Analisis Puisi:
Puisi "Dzikir Anak Laut" karya Deny Pasla merupakan karya yang penuh dengan simbolisme dan refleksi mendalam terhadap hubungan manusia dengan alam, khususnya laut. Melalui penggunaan metafora yang kuat, puisi ini menggambarkan kondisi eksistensial manusia di hadapan kekuatan alam yang tak terbendung.

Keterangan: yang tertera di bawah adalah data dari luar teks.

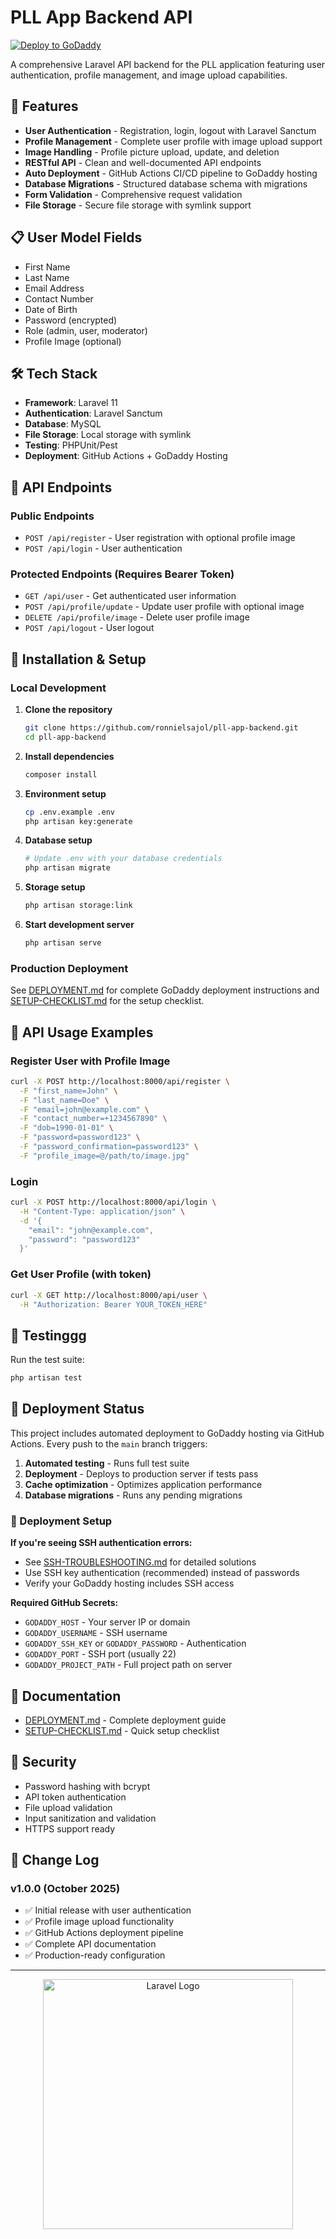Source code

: # PLL App Backend API

[![Deploy to GoDaddy](https://github.com/ronnielsajol/pll-app-backend/actions/workflows/deploy.yml/badge.svg)](https://github.com/ronnielsajol/pll-app-backend/actions/workflows/deploy.yml)

A comprehensive Laravel API backend for the PLL application featuring user authentication, profile management, and image upload capabilities.

## 🚀 Features

-   **User Authentication** - Registration, login, logout with Laravel Sanctum
-   **Profile Management** - Complete user profile with image upload support
-   **Image Handling** - Profile picture upload, update, and deletion
-   **RESTful API** - Clean and well-documented API endpoints
-   **Auto Deployment** - GitHub Actions CI/CD pipeline to GoDaddy hosting
-   **Database Migrations** - Structured database schema with migrations
-   **Form Validation** - Comprehensive request validation
-   **File Storage** - Secure file storage with symlink support

## 📋 User Model Fields

-   First Name
-   Last Name
-   Email Address
-   Contact Number
-   Date of Birth
-   Password (encrypted)
-   Role (admin, user, moderator)
-   Profile Image (optional)

## 🛠️ Tech Stack

-   **Framework**: Laravel 11
-   **Authentication**: Laravel Sanctum
-   **Database**: MySQL
-   **File Storage**: Local storage with symlink
-   **Testing**: PHPUnit/Pest
-   **Deployment**: GitHub Actions + GoDaddy Hosting

## 📡 API Endpoints

### Public Endpoints

-   `POST /api/register` - User registration with optional profile image
-   `POST /api/login` - User authentication

### Protected Endpoints (Requires Bearer Token)

-   `GET /api/user` - Get authenticated user information
-   `POST /api/profile/update` - Update user profile with optional image
-   `DELETE /api/profile/image` - Delete user profile image
-   `POST /api/logout` - User logout

## 🔧 Installation & Setup

### Local Development

1. **Clone the repository**

    ```bash
    git clone https://github.com/ronnielsajol/pll-app-backend.git
    cd pll-app-backend
    ```

2. **Install dependencies**

    ```bash
    composer install
    ```

3. **Environment setup**

    ```bash
    cp .env.example .env
    php artisan key:generate
    ```

4. **Database setup**

    ```bash
    # Update .env with your database credentials
    php artisan migrate
    ```

5. **Storage setup**

    ```bash
    php artisan storage:link
    ```

6. **Start development server**
    ```bash
    php artisan serve
    ```

### Production Deployment

See [DEPLOYMENT.md](DEPLOYMENT.md) for complete GoDaddy deployment instructions and [SETUP-CHECKLIST.md](SETUP-CHECKLIST.md) for the setup checklist.

## 📱 API Usage Examples

### Register User with Profile Image

```bash
curl -X POST http://localhost:8000/api/register \
  -F "first_name=John" \
  -F "last_name=Doe" \
  -F "email=john@example.com" \
  -F "contact_number=+1234567890" \
  -F "dob=1990-01-01" \
  -F "password=password123" \
  -F "password_confirmation=password123" \
  -F "profile_image=@/path/to/image.jpg"
```

### Login

```bash
curl -X POST http://localhost:8000/api/login \
  -H "Content-Type: application/json" \
  -d '{
    "email": "john@example.com",
    "password": "password123"
  }'
```

### Get User Profile (with token)

```bash
curl -X GET http://localhost:8000/api/user \
  -H "Authorization: Bearer YOUR_TOKEN_HERE"
```

## 🧪 Testinggg

Run the test suite:

```bash
php artisan test
```

## 🚀 Deployment Status

This project includes automated deployment to GoDaddy hosting via GitHub Actions. Every push to the `main` branch triggers:

1. **Automated testing** - Runs full test suite
2. **Deployment** - Deploys to production server if tests pass
3. **Cache optimization** - Optimizes application performance
4. **Database migrations** - Runs any pending migrations

### 🔧 Deployment Setup

**If you're seeing SSH authentication errors:**

-   See [SSH-TROUBLESHOOTING.md](SSH-TROUBLESHOOTING.md) for detailed solutions
-   Use SSH key authentication (recommended) instead of passwords
-   Verify your GoDaddy hosting includes SSH access

**Required GitHub Secrets:**

-   `GODADDY_HOST` - Your server IP or domain
-   `GODADDY_USERNAME` - SSH username
-   `GODADDY_SSH_KEY` or `GODADDY_PASSWORD` - Authentication
-   `GODADDY_PORT` - SSH port (usually 22)
-   `GODADDY_PROJECT_PATH` - Full project path on server

## 📄 Documentation

-   [DEPLOYMENT.md](DEPLOYMENT.md) - Complete deployment guide
-   [SETUP-CHECKLIST.md](SETUP-CHECKLIST.md) - Quick setup checklist

## 🔐 Security

-   Password hashing with bcrypt
-   API token authentication
-   File upload validation
-   Input sanitization and validation
-   HTTPS support ready

## 📝 Change Log

### v1.0.0 (October 2025)

-   ✅ Initial release with user authentication
-   ✅ Profile image upload functionality
-   ✅ GitHub Actions deployment pipeline
-   ✅ Complete API documentation
-   ✅ Production-ready configuration

---

<p align="center"><a href="https://laravel.com" target="_blank"><img src="https://raw.githubusercontent.com/laravel/art/master/logo-lockup/5%20SVG/2%20CMYK/1%20Full%20Color/laravel-logolockup-cmyk-red.svg" width="400" alt="Laravel Logo"></a></p>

Simbolisme Laut sebagai Entitas Spiritual
Puisi ini menampilkan laut bukan hanya sebagai fenomena alam, tetapi juga sebagai entitas yang memiliki suara dan kuasa. Larik "Aku dengar semalam suntuk derumu yang pilu menyeru anak laut berdzikir" menunjukkan bagaimana laut menjadi saksi dari peristiwa besar yang berkaitan dengan eksistensi manusia. Dzikir anak laut melambangkan hubungan antara manusia dan alam dalam bentuk kepasrahan dan doa.
Kritik terhadap Kesombongan Kota
Penyair menyoroti bagaimana kota-kota di daratan sering kali melupakan hakikat kehidupan dan terlalu angkuh dalam memandang alam. Larik "Tak ubahnya seperti balita terperdaya oleh boneka" mengkritik bagaimana manusia di kota-kota besar terperangkap dalam kehidupan materialistis dan melupakan hubungan spiritual mereka dengan alam dan Tuhan.

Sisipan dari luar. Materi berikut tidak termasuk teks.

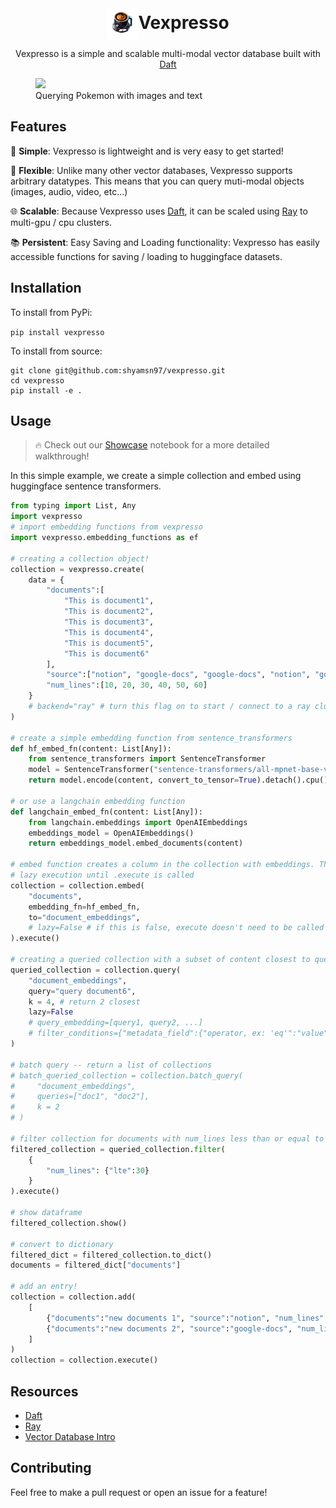 <div class="header" align="center"><h1 style="display: inline;"><img src="docs/_static/cup.png" alt="drawing" width="50" height="50" align="center">Vexpresso</h1><p>Vexpresso is a simple and scalable multi-modal vector database built with <a href="https://www.getdaft.io/">Daft</a></p></div>

<figure>
<!-- <video width="320" height="320" controls>
  <source src="docs/_static/PokemonGradio.mp4" type="video/mp4">
</video> -->
<img src="docs/_static/PokemonGradio.gif">
<figcaption>Querying Pokemon with images and text</figcaption>
</figure>

## Features
🍵  **Simple**: Vexpresso is lightweight and is very easy to get started!

🔌  **Flexible**: Unlike many other vector databases, Vexpresso supports arbitrary datatypes. This means that you can query muti-modal objects (images, audio, video, etc...)

🌐 **Scalable**: Because Vexpresso uses [Daft](https://www.getdaft.io/), it can be scaled using [Ray](https://www.ray.io/) to multi-gpu / cpu clusters.

📚 **Persistent**: Easy Saving and Loading functionality: Vexpresso has easily accessible functions for saving / loading to huggingface datasets.

## Installation
To install from PyPi:

```pip install vexpresso```

To install from source:

```
git clone git@github.com:shyamsn97/vexpresso.git
cd vexpresso
pip install -e .
```

## Usage

> 🔥 Check out our [Showcase](./examples/Showcase.ipynb) notebook for a more detailed walkthrough!

In this simple example, we create a simple collection and embed using huggingface sentence transformers.

```python
from typing import List, Any
import vexpresso
# import embedding functions from vexpresso
import vexpresso.embedding_functions as ef

# creating a collection object!
collection = vexpresso.create(
    data = {
        "documents":[
            "This is document1",
            "This is document2",
            "This is document3",
            "This is document4",
            "This is document5",
            "This is document6"
        ],
        "source":["notion", "google-docs", "google-docs", "notion", "google-docs", "google-docs"],
        "num_lines":[10, 20, 30, 40, 50, 60]
    }
    # backend="ray" # turn this flag on to start / connect to a ray cluster!
)

# create a simple embedding function from sentence_transformers
def hf_embed_fn(content: List[Any]):
    from sentence_transformers import SentenceTransformer
    model = SentenceTransformer("sentence-transformers/all-mpnet-base-v2")
    return model.encode(content, convert_to_tensor=True).detach().cpu().numpy()

# or use a langchain embedding function
def langchain_embed_fn(content: List[Any]):
    from langchain.embeddings import OpenAIEmbeddings
    embeddings_model = OpenAIEmbeddings()
    return embeddings_model.embed_documents(content)

# embed function creates a column in the collection with embeddings. There can be more than one embedding column!
# lazy execution until .execute is called
collection = collection.embed(
    "documents",
    embedding_fn=hf_embed_fn,
    to="document_embeddings",
    # lazy=False # if this is false, execute doesn't need to be called
).execute()

# creating a queried collection with a subset of content closest to query
queried_collection = collection.query(
    "document_embeddings",
    query="query document6",
    k = 4, # return 2 closest
    lazy=False
    # query_embedding=[query1, query2, ...]
    # filter_conditions={"metadata_field":{"operator, ex: 'eq'":"value"}} # optional metadata filter
)

# batch query -- return a list of collections
# batch_queried_collection = collection.batch_query(
#     "document_embeddings",
#     queries=["doc1", "doc2"],
#     k = 2
# )

# filter collection for documents with num_lines less than or equal to 30
filtered_collection = queried_collection.filter(
    {
        "num_lines": {"lte":30}
    }
).execute()

# show dataframe
filtered_collection.show()

# convert to dictionary
filtered_dict = filtered_collection.to_dict()
documents = filtered_dict["documents"]

# add an entry!
collection = collection.add(
    [
        {"documents":"new documents 1", "source":"notion", "num_lines":2},
        {"documents":"new documents 2", "source":"google-docs", "num_lines":40}
    ]
)
collection = collection.execute()
```

## Resources
- [Daft](https://www.getdaft.io/)
- [Ray](https://www.ray.io/)
- [Vector Database Intro](https://www.pinecone.io/learn/vector-database/)

## Contributing

Feel free to make a pull request or open an issue for a feature!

Bencana sebagai Pengingat Kekuasaan Alam
Penyair membawa pembaca pada peristiwa tragis di mana bencana alam, seperti tsunami, menjadi bentuk teguran dari alam. Larik "Yang pongah itu tak sanggup menghalangi langkah gaib tsunami kematian" menunjukkan bagaimana manusia, meskipun merasa memiliki kendali, tetap tidak berdaya di hadapan kehendak alam.
Konteks Religius dan Ketidakberdayaan Manusia
Dengan penggunaan kata-kata seperti "dzikir," "tajajud," dan "sujud," puisi ini mengaitkan bencana alam dengan spiritualitas dan kepasrahan kepada takdir. Larik "Tak ada jalan lain dari kematian yang menyeringai doa-doa, kehilangan mukjizatnya" menggambarkan suasana mencekam di mana doa-doa seolah kehilangan kekuatannya di hadapan bencana yang tak terelakkan.
Puisi "Dzikir Anak Laut" bukan sekadar ungkapan estetika, tetapi juga mengandung pesan mendalam tentang hubungan manusia dengan alam dan Tuhan. Dengan gaya bahasa yang kuat dan penuh simbolisme, Deny Pasla mengajak pembaca untuk merenungkan keberadaan manusia di tengah ketidakpastian dan kekuasaan alam yang tak terbendung. Pesan moral dari puisi ini adalah pentingnya kerendahan hati dan kesadaran spiritual dalam menjalani kehidupan.